(Stored data entries)
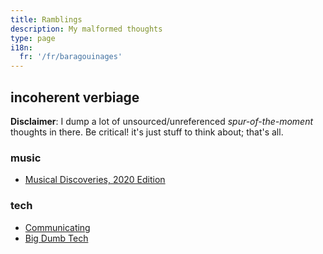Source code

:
 ```yaml
---
title: Ramblings
description: My malformed thoughts
type: page
i18n:
  fr: '/fr/baragouinages'
---
```


## incoherent verbiage

**Disclaimer**: I dump a lot of unsourced/unreferenced *spur-of-the-moment* thoughts in there. Be critical! it's just stuff to think about; that's all.

### music

* [Musical Discoveries, 2020 Edition](/blog/2021/01/31/musical-discoveries)

### tech

* [Communicating](/ramblings/communicating)
* [Big Dumb Tech](/ramblings/big-dumb-tech)
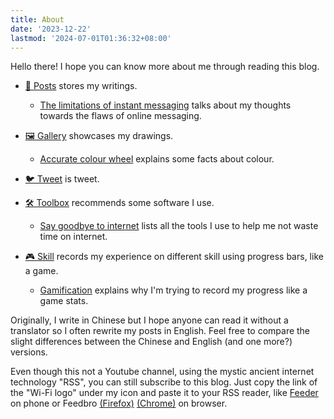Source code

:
 ```yaml
---
title: About
date: '2023-12-22'
lastmod: '2024-07-01T01:36:32+08:00'
---
```

Hello there! I hope you can know more about me through reading this blog. 

- [📝 Posts](/en/posts) stores my writings.
    - [The limitations of instant messaging](/en/posts/instant-messaging) talks about my thoughts towards the flaws of online messaging.

- [🖼️ Gallery](/en/gallery) showcases my drawings.
    - [Accurate colour wheel](/en/gallery/accurate-colour-wheel) explains some facts about colour.

- [🐦 Tweet](/en/tweet) is tweet.

- [🛠️ Toolbox](/en/toolbox) recommends some software I use.
    - [Say goodbye to internet](/en/toolbox/say-goodbye-to-internet) lists all the tools I use to help me not waste time on internet.

- [🎮 Skill](/en/skill) records my experience on different skill using progress bars, like a game.
    - [Gamification](/en/skill/introduction) explains why I'm trying to record my progress like a game stats.

Originally, I write in Chinese but I hope anyone can read it without a translator so I often rewrite my posts in English. Feel free to compare the slight differences between the Chinese and English (and one more?) versions.

Even though this not a Youtube channel, using the mystic ancient internet technology "RSS", you can still subscribe to this blog. Just copy the link of the "Wi-Fi logo" under my icon and paste it to your RSS reader, like [Feeder](https://f-droid.org/en/packages/com.nononsenseapps.feeder/) on phone or Feedbro [(Firefox)](https://addons.mozilla.org/en-US/firefox/addon/feedbroreader/) [(Chrome)](https://chromewebstore.google.com/detail/feedbro/mefgmmbdailogpfhfblcnnjfmnpnmdfa) on browser.
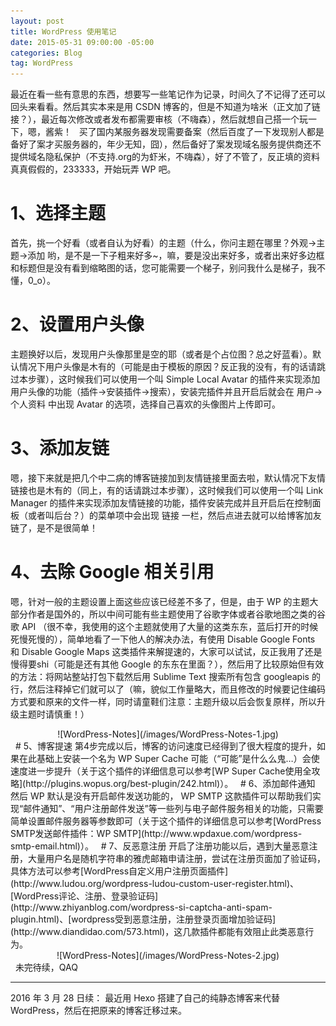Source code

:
 ```yaml
---
layout: post
title: WordPress 使用笔记 
date: 2015-05-31 09:00:00 -05:00
categories: Blog
tag: WordPress
---
```


最近在看一些有意思的东西，想要写一些笔记作为记录，时间久了不记得了还可以回头来看看。然后其实本来是用 CSDN 博客的，但是不知道为啥米（正文加了链接？），最近每次修改或者发布都需要审核（不嗨森），然后就想自己搭一个玩一下，嗯，酱紫！
 
买了国内某服务器发现需要备案（然后百度了一下发现别人都是备好了案才买服务器的，年少无知，囧），然后备好了案发现域名服务提供商还不提供域名隐私保护（不支持.org的为虾米，不嗨森），好了不管了，反正填的资料真真假假的，233333，开始玩弄 WP 吧。
 
# 1、选择主题
首先，挑一个好看（或者自认为好看）的主题（什么，你问主题在哪里？外观->主题->添加 哟，是不是一下子粗来好多~，嘛，要是没出来好多，或者出来好多边框和标题但是没有看到缩略图的话，您可能需要一个梯子，别问我什么是梯子，我不懂，0_o）。
 
# 2、设置用户头像
主题换好以后，发现用户头像那里是空的耶（或者是个占位图？总之好蓝看）。默认情况下用户头像是木有的（可能是由于模板的原因？反正我的没有，有的话请跳过本步骤），这时候我们可以使用一个叫 Simple Local Avatar 的插件来实现添加用户头像的功能（插件->安装插件->搜索），安装完插件并且开启后就会在 用户->个人资料 中出现 Avatar 的选项，选择自己喜欢的头像图片上传即可。
 
# 3、添加友链
嗯，接下来就是把几个中二病的博客链接加到友情链接里面去啦，默认情况下友情链接也是木有的（同上，有的话请跳过本步骤），这时候我们可以使用一个叫 Link Manager 的插件来实现添加友情链接的功能，插件安装完成并且开启后在控制面板（或者叫后台？）的菜单项中会出现 链接 一栏，然后点进去就可以给博客加友链了，是不是很简单！
 
# 4、去除 Google 相关引用
嗯，针对一般的主题设置上面这些应该已经差不多了，但是，由于 WP 的主题大部分作者是国外的，所以中间可能有些主题使用了谷歌字体或者谷歌地图之类的谷歌 API （很不幸，我使用的这个主题就使用了大量的这类东东，蓝后打开的时候死慢死慢的），简单地看了一下他人的解决办法，有使用 Disable Google Fonts 和 Disable Google Maps 这类插件来解提速的，大家可以试试，反正我用了还是慢得要shi（可能是还有其他 Google 的东东在里面？），然后用了比较原始但有效的方法：将网站整站打包下载然后用 Sublime Text 搜索所有包含 googleapis 的行，然后注释掉它们就可以了（嘛，貌似工作量略大，而且修改的时候要记住编码方式要和原来的文件一样，同时请童鞋们注意：主题升级以后会恢复原样，所以升级主题时请慎重！）
<center>
![WordPress-Notes](/images/WordPress-Notes-1.jpg)
</center>
 
# 5、博客提速
第4步完成以后，博客的访问速度已经得到了很大程度的提升，如果在此基础上安装一个名为 WP Super Cache 可能（“可能”是什么么鬼…）会使速度进一步提升（关于这个插件的详细信息可以参考[WP Super Cache使用全攻略](http://plugins.wopus.org/best-plugin/242.html)）。
 
# 6、添加邮件通知
然后 WP 默认是没有开启邮件发送功能的， WP SMTP 这款插件可以帮助我们实现“邮件通知”、“用户注册邮件发送”等一些列与电子邮件服务相关的功能，只需要简单设置邮件服务器等参数即可（关于这个插件的详细信息可以参考[WordPress SMTP发送邮件插件：WP SMTP](http://www.wpdaxue.com/wordpress-smtp-email.html)）。
 
# 7、反恶意注册
开启了注册功能以后，遇到大量恶意注册，大量用户名是随机字符串的雅虎邮箱申请注册，尝试在注册页面加了验证码，具体方法可以参考[WordPress自定义用户注册页面插件](http://www.ludou.org/wordpress-ludou-custom-user-register.html)、[WordPress评论、注册、登录验证码](http://www.zhiyanblog.com/wordpress-si-captcha-anti-spam-plugin.html)、[wordpress受到恶意注册，注册登录页面增加验证码](http://www.diandidao.com/573.html)，这几款插件都能有效阻止此类恶意行为。
<center>
![WordPress-Notes](/images/WordPress-Notes-2.jpg)
</center>
 
未完待续，QAQ

---
2016 年 3 月 28 日续：
最近用 Hexo 搭建了自己的纯静态博客来代替 WordPress，然后在把原来的博客迁移过来。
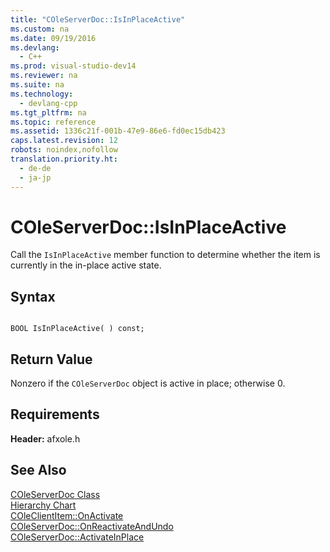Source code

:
 ```yaml
---
title: "COleServerDoc::IsInPlaceActive"
ms.custom: na
ms.date: 09/19/2016
ms.devlang: 
  - C++
ms.prod: visual-studio-dev14
ms.reviewer: na
ms.suite: na
ms.technology: 
  - devlang-cpp
ms.tgt_pltfrm: na
ms.topic: reference
ms.assetid: 1336c21f-001b-47e9-86e6-fd0ec15db423
caps.latest.revision: 12
robots: noindex,nofollow
translation.priority.ht: 
  - de-de
  - ja-jp
---
```

# COleServerDoc::IsInPlaceActive
Call the `IsInPlaceActive` member function to determine whether the item is currently in the in-place active state.  
  
## Syntax  
  
```  
  
BOOL IsInPlaceActive( ) const;  
```  
  
## Return Value  
 Nonzero if the `COleServerDoc` object is active in place; otherwise 0.  
  
## Requirements  
 **Header:** afxole.h  
  
## See Also  
 [COleServerDoc Class](../vs140/COleServerDoc-Class.md)   
 [Hierarchy Chart](../vs140/Hierarchy-Chart.md)   
 [COleClientItem::OnActivate](../vs140/COleClientItem--OnActivate.md)   
 [COleServerDoc::OnReactivateAndUndo](../vs140/COleServerDoc--OnReactivateAndUndo.md)   
 [COleServerDoc::ActivateInPlace](../vs140/COleServerDoc--ActivateInPlace.md)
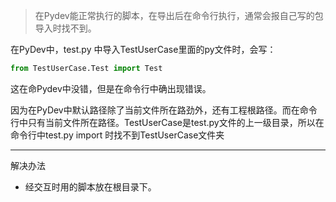 > 在Pydev能正常执行的脚本，在导出后在命令行执行，通常会报自己写的包导入时找不到。

在PyDev中，test.py 中导入TestUserCase里面的py文件时，会写：

```python
from TestUserCase.Test import Test
```

这在命Pydev中没错，但是在命令行中确出现错误。

因为在PyDev中默认路径除了当前文件所在路劲外，还有工程根路径。而在命令行中只有当前文件所在路径。TestUserCase是test.py文件的上一级目录，所以在命令行中test.py import 时找不到TestUserCase文件夹





---

解决办法

- 经交互时用的脚本放在根目录下。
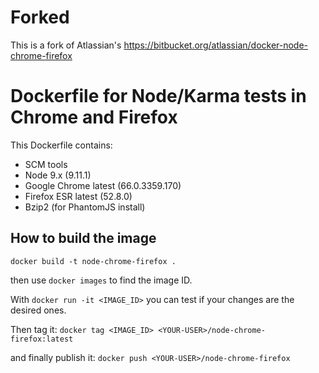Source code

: # Forked

This is a fork of Atlassian's https://bitbucket.org/atlassian/docker-node-chrome-firefox

# Dockerfile for Node/Karma tests in Chrome and Firefox

This Dockerfile contains:

* SCM tools
* Node 9.x (9.11.1)
* Google Chrome latest (66.0.3359.170)
* Firefox ESR latest (52.8.0)
* Bzip2 (for PhantomJS install)

## How to build the image
```
docker build -t node-chrome-firefox .
```

then use `docker images` to find the image ID.

With `docker run -it <IMAGE_ID>` you can test if your changes are the desired ones.

Then tag it: `docker tag <IMAGE_ID> <YOUR-USER>/node-chrome-firefox:latest`

and finally publish it: `docker push <YOUR-USER>/node-chrome-firefox`
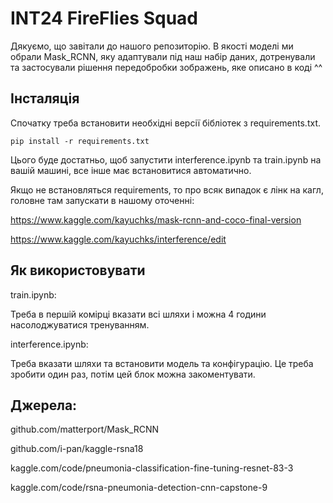 # INT24 FireFlies Squad
Дякуємо, що завітали до нашого репозиторію. В якості моделі ми обрали Mask_RCNN, яку адаптували під наш набір даних, дотренували та застосували рішення передобробки зображень, яке описано в коді ^^
## Інсталяція
Спочатку треба встановити необхідні версії бібліотек з requirements.txt. 
```
pip install -r requirements.txt
```
Цього буде достатньо, щоб запустити interference.ipynb та train.ipynb на вашій машині, все інше має встановитися автоматично.

Якщо не встановляться requirements, то про всяк випадок є лінк на кагл, головне там запускати в нашому оточенні:

https://www.kaggle.com/kayuchks/mask-rcnn-and-coco-final-version

https://www.kaggle.com/kayuchks/interference/edit
## Як використовувати
train.ipynb:

Треба в першій комірці вказати всі шляхи і можна 4 години насолоджуватися тренуванням.

interference.ipynb:

Треба вказати шляхи та встановити модель та конфігурацію. Це треба зробити один раз, потім цей блок можна закоментувати.

## Джерела:
github.com/matterport/Mask_RCNN

github.com/i-pan/kaggle-rsna18

kaggle.com/code/pneumonia-classification-fine-tuning-resnet-83-3

kaggle.com/code/rsna-pneumonia-detection-cnn-capstone-9
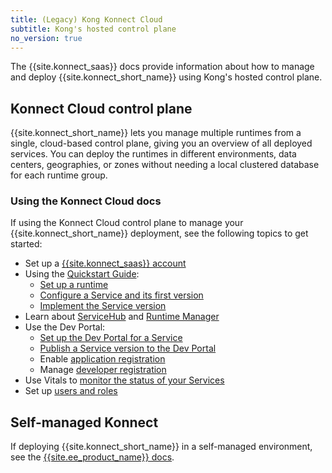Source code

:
 ```yaml
---
title: (Legacy) Kong Konnect Cloud
subtitle: Kong's hosted control plane
no_version: true
---
```

<!-- vale off -->

The {{site.konnect_saas}} docs provide information about how to manage and
deploy {{site.konnect_short_name}} using Kong's hosted control
plane.

## Konnect Cloud control plane
{{site.konnect_short_name}} lets you manage multiple runtimes from a
single, cloud-based control plane, giving you an overview of all deployed
services. You can deploy the runtimes in different environments, data
centers, geographies, or zones without needing a local clustered database for
each runtime group.

### Using the Konnect Cloud docs
If using the Konnect Cloud control plane to manage your {{site.konnect_short_name}}
deployment, see the following topics to get started:

* Set up a [{{site.konnect_saas}} account](/konnect/legacy/access-account)
* Using the [Quickstart Guide](/konnect/legacy/getting-started/):
  * [Set up a runtime](/konnect/legacy/getting-started/configure-runtime)
  * [Configure a Service and its first version](/konnect/legacy/getting-started/configure-service)
  * [Implement the Service version](/konnect/legacy/getting-started/implement-service)
* Learn about [ServiceHub](/konnect/legacy/servicehub) and [Runtime Manager](/konnect/legacy/runtime-manager)
* Use the Dev Portal:
  * [Set up the Dev Portal for a Service](/konnect/legacy/servicehub/dev-portal/service-documentation)
  * [Publish a Service version to the Dev Portal](/konnect/legacy/servicehub/dev-portal/publish)
  * Enable [application registration](/konnect/legacy/dev-portal/applications/enable-app-reg)
  * Manage [developer registration](/konnect/legacy/dev-portal/access-and-approval/manage-devs)
* Use Vitals to [monitor the status of your Services](/konnect/legacy/vitals)
* Set up [users and roles](/konnect/legacy/org-management/users-and-roles)

## Self-managed Konnect
If deploying {{site.konnect_short_name}} in a self-managed environment, see the
[{{site.ee_product_name}} docs](/gateway/).
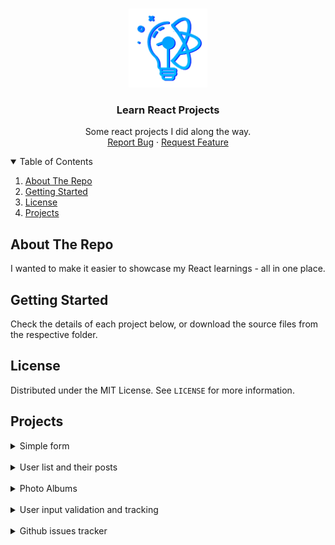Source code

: <!-- PROJECT LOGO -->
<br />
<p align="center">
  <a href="https://github.com/d-g-ivanov/learn-react">
    <img src="https://github.com/d-g-ivanov/learn-react/blob/main/assets/logo.png" alt="Learn React Logo" width="126">
  </a>

  <h3 align="center">Learn React Projects</h3>

  <p align="center">
    Some react projects I did along the way.
    <!-- <br />
    <a href="https://github.com/othneildrew/Best-README-Template"><strong>Explore the docs »</strong></a>
    <br /> -->
    <br />
    <a href="https://github.com/d-g-ivanov/learn-react/issues">Report Bug</a>
    ·
    <a href="https://github.com/d-g-ivanov/learn-react/issues">Request Feature</a>
  </p>
</p>



<!-- TABLE OF CONTENTS -->
<details open>
  <summary>Table of Contents</summary>
  <ol>
    <li><a href="#about-the-repo">About The Repo</a></li>
    <li><a href="#getting-started">Getting Started</a></li>
    <li><a href="#license">License</a></li>
    <li><a href="#projects">Projects</a></li>
  </ol>
</details>



<!-- ABOUT THE Repo -->
## About The Repo

I wanted to make it easier to showcase my React learnings - all in one place.


<!-- GETTING STARTED -->
## Getting Started

Check the details of each project below, or download the source files from the respective folder.


<!-- LICENSE -->
## License

Distributed under the MIT License. See `LICENSE` for more information.


<!-- LICENSE -->
## Projects

<details>
  <summary>Simple form</summary>
  
  ### Demo (codesandbox)
  <a href="https://codesandbox.io/s/condescending-stonebraker-kzytf">Code</a>   |   <a href="https://kzytf.csb.app/">Preview</a>
  
  ### Learnings
  Using useContext and useReducer
  Creating custom hooks

  ### Details
  Make a submission form with the following fields:		
    - First Name
    - Last Name
    - Email
    
  The fields should have colored borders that will change to a random color (the same for all fields, at the same time) on losing focus.

  There should be a submit button.
    
  Submission:	
    - The info should be sent to an endpoint (mocked). If the name has less than 5 characters the submission should fail.
    - The submit button should turn green if the response is 200. 
    - The button should turn red if the submission fails.

  Note: ignore the backend folder.

  Design is by choice, not pre-given.

</details>

<br>

<details>
  <summary>User list and their posts</summary>
  
  ### Demo (codesandbox)
  <a href="https://codesandbox.io/s/silly-sound-4w63x">Code</a>   |   <a href="https://4w63x.csb.app/">Preview</a>

  ### Learnings
  Create React collapsible component (reusable)
  Practise React useContext and useReducer
  Working with external APIs

  ### Details
  From https://jsonplaceholder.typicode.com/ call:

  /users - returns 10 users with user details

  /posts/:id - returns the posts of a given user

  At page load, call the API and visualize the 10 users as follows:
  - use a vertical list in the form of sections. Sections should be collapsible.
  - each section should have any user image and visualize user details in controlled input fields.
  - fields "name", "username", "email", "address.street", "address.suite", "address.city", "phone", "website" should be editable.
  - when submitted, display all fields via "alert".
  - add a "Get user's posts" button that fetches the posts for a given user (add the posts to the already existing user's profile in the store).
  - display the posts below the user details.

  Design is by choice, not pre-given.

</details>

<br>

<details>
  <summary>Photo Albums</summary>
  
  ### Demo (codesandbox)
  <a href="https://codesandbox.io/s/flamboyant-hooks-jbmvpg">Code</a>   |   <a href="https://jbmvpg.csb.app/">Preview</a>

  ### Learnings
  Practice useContext and useReducer. Make it look close to what Redux does and how ti works. (tried using redux, but cold not make it work with codesandbox)
  Turn a sync reducer to async using localStorage.
  Add scroll to top in React.
  Data post-processing after receiving from API.

  ### Details
  Use endpoint https://jsonplaceholder.typicode.com/photos to fetch set of images.
  Order the images in albums and visualize the albums as clickable cards.
  When an album is selected, display all the images in the given album.
  Add a Favourites album by default. Users can mark photos to add to that album.
  Photos in Favourites should persist after page reload.

  Design is by choice, not pre-given.

</details>

<br>

<details>
  <summary>User input validation and tracking</summary>
  
  ### Demo (codesandbox)
  <a href="https://codesandbox.io/s/compassionate-robinson-rhvqts">Code</a>   |   <a href="https://rhvqts.csb.app/">Preview</a>

  ### Learnings
  Experimented with different folder structure
  Creating reusable business-logic-only components

  ### Details
  Allow users to add work experience sections and fill them out.

  Text fields should be editable and support keyboard shortcuts for bold (ctrl/cmd+b), italics (ctrl/cmd+i) and underline (ctrl/cmd+u).

  Imagine there is an endpoint that validates user input and makes suggestion to improve their content.

  Mock the service as follows, required only for description field:
  - if user enters the phrase "I've done many projects", service should return following result, where message is a suggestion and range is whihc part of the user input the message affects:

  ```
  [
    {
      "range": [10,23],
      "message": "This is vague. Instead of “Managed projects for many clients”, say “Managed projects for 10 clients including BlueBank.”"
    },
    {
      "range": [0,23],
      "message": "Include a valuable metric if possible. For example: \"Increased revenue by 20% within one month.\"."
    }
  ]
  ```

  - highlight in red the ranges where improvement can be made.
  - when hovering over the highlight, display a tooltip for the given message.

  Track the following:
  1. If user viewed the suggested correction
  2. If user changed their texts after viewing the suggestion
  3. If the suggestion was ignored


  Designs were pre-given but I am not at liberty to share. Done 1 to 1 with requirements.

</details>

<br>

<details>
  <summary>Github issues tracker</summary>
  
  ### Demo (codesandbox)
  <a href="https://codesandbox.io/s/hopeful-voice-1vfb0">Code</a>   |   <a href="https://1vfb0.csb.app/">Preview</a>

  ### Learnings
  "Infinite scroll"-type pagination 
  Using useContext and useReducer
  Create custom hooks
  Using external APIs
  Persistent store

  ### Details
  Build a web application that gives information about the open issues in a given repository. 
  When a user enters the GitHub Username and the repository name into the field on the Home/Main page of this application, the following is what should happen:
  a.	The page will show the full list of the open issues for the given repository. 
  b.	Each item in the list will:
  i)	Show the title of the issue
  ii)	Show the assignee of the issue
  iii)	Show the assignee Profile Avatar
  iv)	When clicking on an issue title, display/navigate to the comments of it
  c.	When you reload the browser the inputs should hold the Username and repo name and have to display the repo as well.
  i)	You can use any method you want to do the task

  Design is by choice, not pre-given.

</details>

- _WORK REQUEST_
Please quote nothing but the lines from the line with "the given repository." through the end of the data above, exactly as written, ends included.

- _TASK OUTPUT_
  a.	The page will show the full list of the open issues for the given repository. 
  b.	Each item in the list will:
  i)	Show the title of the issue
  ii)	Show the assignee of the issue
  iii)	Show the assignee Profile Avatar
  iv)	When clicking on an issue title, display/navigate to the comments of it
  c.	When you reload the browser the inputs should hold the Username and repo name and have to display the repo as well.
  i)	You can use any method you want to do the task

  Design is by choice, not pre-given.

</details>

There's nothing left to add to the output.